Part 6: Pedaling into Capitol Reef National Park, Valley of the Gods and the end of the ride

“It is curious that with the advent of the automobile and the airplane, the bicycle is still with us.  Perhaps people like the world they can see from a bike, or the air they breathe when they’re out on a bike.  Or they like the bicycle’s simplicity and the precision with which it is made.  Or because they like the feeling of being able to hurtle through air one minute, and saunter through a park the next, without leaving behind clouds of choking exhaust, without leaving behind so much as a footstep.” Gurdon S. Leete

The delightful aspect of those who write about bicycling stems from the ongoing appreciation in the number of ways as to what they “felt or feel” while they rode or ride a bicycle.  Each of us gains an entirely wondrous interpretation of our experience on our two-wheeled steed.

My friend Joe said, “I love cycling because it clears my mind and clears my heart of all the cobwebs.”

For this bicycle maniac, pedaling my two wheeled machine lifts my soul into the spiritual realm of “time perfection.”  No past, no future and only the present moment exists within my being.  I pedal in the here and now.  It’s called “satori” which means “the perfect moment.”  Cycling also creates physical bliss.  My lungs devour oxygen, my legs pound out the rhythm  of the wheels and I elevate into the realm of “energy drive.”  I love pedaling my bicycle.

As this grand tour comes to a close, I also feel the sadness of ending my life on the road.  While bicycle touring, my life lives at 12 miles per hour.

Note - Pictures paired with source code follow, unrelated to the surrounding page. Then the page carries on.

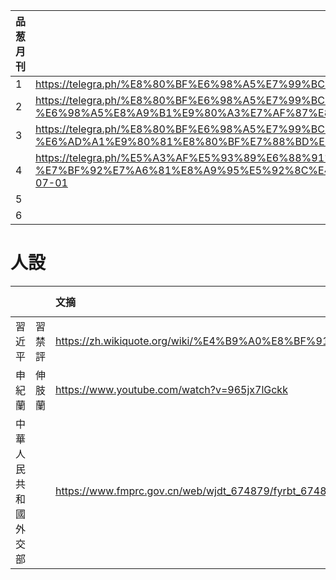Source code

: |品葱月刊||
|:-|:-|
|1|https://telegra.ph/%E8%80%BF%E6%98%A5%E7%99%BC%E8%A8%80-01-18|
|2|https://telegra.ph/%E8%80%BF%E6%98%A5%E7%99%BC%E8%A8%80-%E6%98%A5%E8%A9%B1%E9%80%A3%E7%AF%87%E8%80%BF%E7%A0%B4%E4%B8%8B%E9%99%90-02-16|
|3|https://telegra.ph/%E8%80%BF%E6%98%A5%E7%99%BC%E8%A8%80-%E6%AD%A1%E9%80%81%E8%80%BF%E7%88%BD%E8%BF%8E%E6%96%B0%E5%90%8D%E5%AD%97-06-19|
|4|https://telegra.ph/%E5%A3%AF%E5%93%89%E6%88%91%E5%A4%A7%E5%A4%A9%E6%9C%9D-%E7%BF%92%E7%A6%81%E8%A9%95%E5%92%8C%E4%BB%96%E7%9A%84%E8%88%89%E6%89%8B%E6%A9%9F%E5%99%A8-07-01
|5|
|6|

# 人設
|||文摘|2d Cartoon|3d Video|
|:-|:-|:-|:-|:-|
|習近平|習禁評|https://zh.wikiquote.org/wiki/%E4%B9%A0%E8%BF%91%E5%B9%B3||https://www.youtube.com/channel/UCeOivkMKFL_MEZzVluaetKA/videos|
|申紀蘭|伸肢蘭|https://www.youtube.com/watch?v=965jx7lGckk|
|中華人民共和國外交部||https://www.fmprc.gov.cn/web/wjdt_674879/fyrbt_674889/|
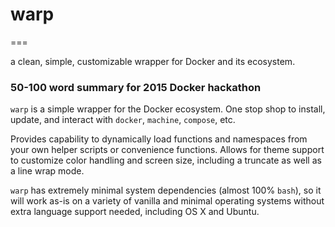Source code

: # warp

===

a clean, simple, customizable wrapper for Docker and its ecosystem.

### 50-100 word summary for 2015 Docker hackathon

`warp` is a simple wrapper for the Docker ecosystem. One stop shop to install, update, and interact with `docker`, `machine`, `compose`, etc. 

Provides capability to dynamically load functions and namespaces from your own helper scripts or convenience functions. Allows for theme support to customize color handling and screen size, including a truncate as well as a line wrap mode.

`warp` has extremely minimal system dependencies (almost 100% `bash`), so it will work as-is on a variety of vanilla and minimal operating systems without extra language support needed, including OS X and Ubuntu.
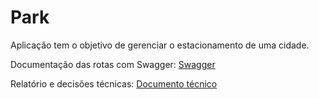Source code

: # Park
Aplicação tem o objetivo de gerenciar o estacionamento de uma cidade.

Documentação das rotas com Swagger: [Swagger](https://app.swaggerhub.com/apis-docs/luizpaulino/Park/1.0.0#/)

Relatório e decisões técnicas: [Documento técnico](/TECNICO.md)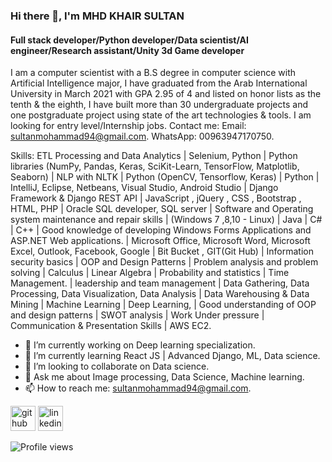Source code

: ### Hi there 👋, I'm MHD KHAIR SULTAN
#### Full stack developer/Python developer/Data scientist/AI engineer/Research assistant/Unity 3d Game developer
I am a computer scientist with a B.S degree in computer science with Artificial Intelligence major, I have graduated from the Arab International University in March 2021 with GPA 2.95 of 4 and listed on honor lists as the tenth & the eighth, I have built more than 30 undergraduate projects and one postgraduate project using state of the art technologies & tools. I am looking for entry level/Internship jobs. 
Contact me:
Email: sultanmohammad94@gmail.com.
WhatsApp: 00963947170750.

Skills: ETL Processing and Data Analytics | Selenium, Python | Python libraries (NumPy, Pandas, Keras, SciKit-Learn, TensorFlow, Matplotlib, Seaborn) | NLP with NLTK | Python (OpenCV, Tensorflow, Keras) | Python | IntelliJ, Eclipse, Netbeans, Visual Studio, Android Studio | Django Framework & Django REST API | JavaScript , jQuery , CSS , Bootstrap , HTML, PHP | Oracle SQL developer, SQL server | Software and Operating system maintenance and repair skills | (Windows 7 ,8,10 - Linux) | Java | C# | C++ | Good knowledge of developing Windows Forms Applications and ASP.NET Web applications. | Microsoft Office, Microsoft Word, Microsoft Excel, Outlook, Facebook, Google | Bit Bucket , GIT(Git Hub) | Information security basics | OOP and Design Patterns | Problem analysis and problem solving | Calculus | Linear Algebra | Probability and statistics | Time Management. | leadership and team management | Data Gathering, Data Processing, Data Visualization, Data Analysis | Data Warehousing & Data Mining | Machine Learning | Deep Learning, | Good understanding of OOP and design patterns | SWOT analysis | Work Under pressure | Communication & Presentation Skills | AWS EC2.

- 🔭 I’m currently working on Deep learning specialization.
- 🌱 I’m currently learning React JS | Advanced Django, ML, Data science.
- 👯 I’m looking to collaborate on Data science.
- 💬 Ask me about Image processing, Data Science, Machine learning.
- 📫 How to reach me: sultanmohammad94@gmail.com.


[<img src='https://cdn.jsdelivr.net/npm/simple-icons@3.0.1/icons/github.svg' alt='github' height='40'>](https://github.com/https://github.com/sultanmohammad94)  [<img src='https://cdn.jsdelivr.net/npm/simple-icons@3.0.1/icons/linkedin.svg' alt='linkedin' height='40'>](https://www.linkedin.com/in/https://www.linkedin.com/in/mohammad-khier-sultan//)  

![Profile views](https://gpvc.arturio.dev/https://github.com/sultanmohammad94)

It cranks up mountain inclines at 4 miles per hour.  I like those speeds.  I like the “perfection” of the movement, not too fast, not too slow—just right.

After our incredible dining experience at the Café Diablo, we bedded down at the end of town overlooking our next stop: Capitol Reef National Park.

While it might be an extension of the “Land of the Sleeping Rainbows”, the “reef” also known as a geological “fold” of the layers of rock—explodes on both sides of the road that serpentines its way through millions of years of geological time.  How do you grasp 65 million years in the rock formations before us?   One of my friends said, “God took his time to work the kind of magic that you will see in Capitol Reef.”   We awoke to a glorious sunrise creeping across the eastern sky as it lit up the various rock formations inside the park.

“I busted my belly last night at Diablo’s,” said Bob, crawling out of his tent.  “And, now, I’m busting my camera out to take this incredible sunrise over these amazing rocks formations.  Man, we hit it on this ride.”

(Rocks the size of houses created every shape imaginable along the route through Capitol Reef National Park.)

“Taking some pictures, boss,” I said, snapping a few shots.

We packed out gear after a hot breakfast of oat meal and sliced bananas along with trail mix and an orange.

The road immediately started to dive into broken rock shards weighing hundreds of tons and the size of two story houses.  The sandstone bathed itself in reds, tans, bronzes and browns.  We coasted into a field of massive domes, jumbled colorful cliffs and soaring spires that equaled any manmade cathedrals you might see in the churches of Europe.  Stark monoliths, twisted canyons and graceful arches spread before us like a cornucopia of visual feasting.  If we could dine at Café Diablo, we could dine on Mother Nature’s finest table setting. 

(Raw vertical cliffs with water erosion and colors from streams slipping over the rock during a rainstorm.)

We followed the free flowing Freemont River through cacti fields, jays, lizards, rabbits, juniper, pinions and columbine.  Above us, the jagged rock cliffs cut their teeth against an azure sky.

“Stop,” yelled Bob. “I gotta take more pictures.”

“Gees,” I said. “My eyes can’t take all this beauty at once.”

“Do your best and make your mama proud,” said Bob.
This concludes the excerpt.